* Brief
Filter the records below for the word "ocurrir". Copy each line that holds it.

* Record excerpts
========================
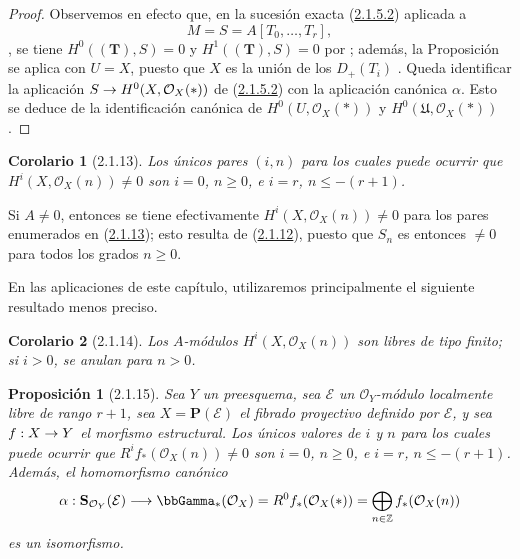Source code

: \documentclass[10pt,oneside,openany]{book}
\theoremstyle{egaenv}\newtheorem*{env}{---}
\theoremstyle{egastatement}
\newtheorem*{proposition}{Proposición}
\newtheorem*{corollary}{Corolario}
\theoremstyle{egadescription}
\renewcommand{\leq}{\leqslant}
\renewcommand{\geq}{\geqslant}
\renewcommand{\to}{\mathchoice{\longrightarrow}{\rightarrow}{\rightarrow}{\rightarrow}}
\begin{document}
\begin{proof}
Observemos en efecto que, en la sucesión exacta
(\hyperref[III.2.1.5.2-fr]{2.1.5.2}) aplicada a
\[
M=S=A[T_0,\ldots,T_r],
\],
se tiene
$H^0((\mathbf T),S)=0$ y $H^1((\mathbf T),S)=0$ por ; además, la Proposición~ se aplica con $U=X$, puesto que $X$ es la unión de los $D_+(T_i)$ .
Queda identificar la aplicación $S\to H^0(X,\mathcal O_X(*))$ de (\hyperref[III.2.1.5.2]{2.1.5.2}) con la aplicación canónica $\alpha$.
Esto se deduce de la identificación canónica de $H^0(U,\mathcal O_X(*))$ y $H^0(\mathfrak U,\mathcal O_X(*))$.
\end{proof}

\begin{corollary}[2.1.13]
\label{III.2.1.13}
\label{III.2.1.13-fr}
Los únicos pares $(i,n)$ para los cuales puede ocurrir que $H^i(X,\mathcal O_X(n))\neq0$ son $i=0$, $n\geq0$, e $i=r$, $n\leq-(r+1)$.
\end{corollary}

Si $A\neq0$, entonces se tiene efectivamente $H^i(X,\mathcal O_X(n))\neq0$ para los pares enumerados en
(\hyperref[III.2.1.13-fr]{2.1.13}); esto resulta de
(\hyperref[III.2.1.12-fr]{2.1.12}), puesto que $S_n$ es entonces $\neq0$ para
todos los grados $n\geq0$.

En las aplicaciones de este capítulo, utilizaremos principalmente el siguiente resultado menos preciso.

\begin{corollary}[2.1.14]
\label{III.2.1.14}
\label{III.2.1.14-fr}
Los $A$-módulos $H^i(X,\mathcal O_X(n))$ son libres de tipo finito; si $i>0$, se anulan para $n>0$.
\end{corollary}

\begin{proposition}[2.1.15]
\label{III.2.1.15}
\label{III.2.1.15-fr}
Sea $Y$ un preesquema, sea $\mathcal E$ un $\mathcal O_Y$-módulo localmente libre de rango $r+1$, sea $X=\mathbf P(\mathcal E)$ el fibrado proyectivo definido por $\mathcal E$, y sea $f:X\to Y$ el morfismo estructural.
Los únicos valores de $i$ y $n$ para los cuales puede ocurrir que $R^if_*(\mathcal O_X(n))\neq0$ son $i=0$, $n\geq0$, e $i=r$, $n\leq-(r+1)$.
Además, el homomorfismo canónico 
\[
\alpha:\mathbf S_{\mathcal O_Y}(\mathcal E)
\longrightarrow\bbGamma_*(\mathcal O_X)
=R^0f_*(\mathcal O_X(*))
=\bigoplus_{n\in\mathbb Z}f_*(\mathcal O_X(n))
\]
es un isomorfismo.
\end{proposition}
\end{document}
========================
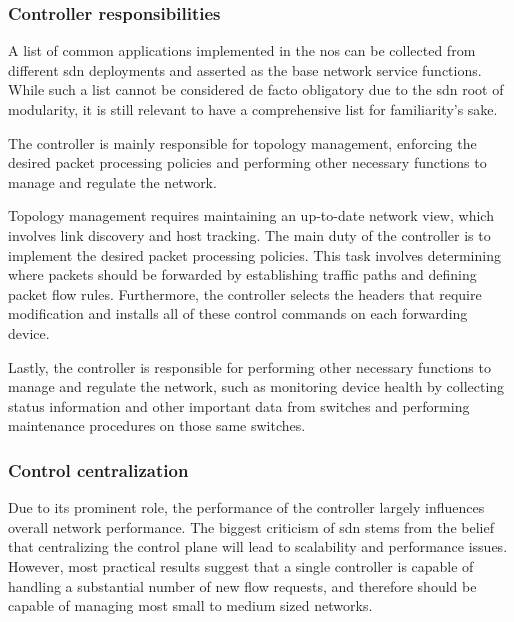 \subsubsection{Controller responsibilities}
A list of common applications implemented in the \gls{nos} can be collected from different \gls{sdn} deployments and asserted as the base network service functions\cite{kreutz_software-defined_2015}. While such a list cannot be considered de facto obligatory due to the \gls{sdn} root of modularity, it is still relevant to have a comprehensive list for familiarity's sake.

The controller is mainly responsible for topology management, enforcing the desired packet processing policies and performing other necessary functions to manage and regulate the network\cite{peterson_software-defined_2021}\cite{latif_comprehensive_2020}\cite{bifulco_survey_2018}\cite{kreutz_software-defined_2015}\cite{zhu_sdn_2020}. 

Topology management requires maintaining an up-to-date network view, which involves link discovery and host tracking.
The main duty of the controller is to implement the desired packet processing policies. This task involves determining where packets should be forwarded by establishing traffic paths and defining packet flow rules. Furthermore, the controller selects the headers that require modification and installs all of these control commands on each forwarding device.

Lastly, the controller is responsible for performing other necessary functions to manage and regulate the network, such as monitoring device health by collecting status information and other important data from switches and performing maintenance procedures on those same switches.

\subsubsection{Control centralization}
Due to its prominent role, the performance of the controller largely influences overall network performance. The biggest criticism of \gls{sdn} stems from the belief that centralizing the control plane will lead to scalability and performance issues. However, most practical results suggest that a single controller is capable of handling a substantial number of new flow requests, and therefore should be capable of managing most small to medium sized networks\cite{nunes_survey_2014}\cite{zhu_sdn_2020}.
========================
* Expected answer
Los únicos pares $(i,n)$ para los cuales puede ocurrir que $H^i(X,\mathcal O_X(n))\neq0$ son $i=0$, $n\geq0$, e $i=r$, $n\leq-(r+1)$.
Los únicos valores de $i$ y $n$ para los cuales puede ocurrir que $R^if_*(\mathcal O_X(n))\neq0$ son $i=0$, $n\geq0$, e $i=r$, $n\leq-(r+1)$.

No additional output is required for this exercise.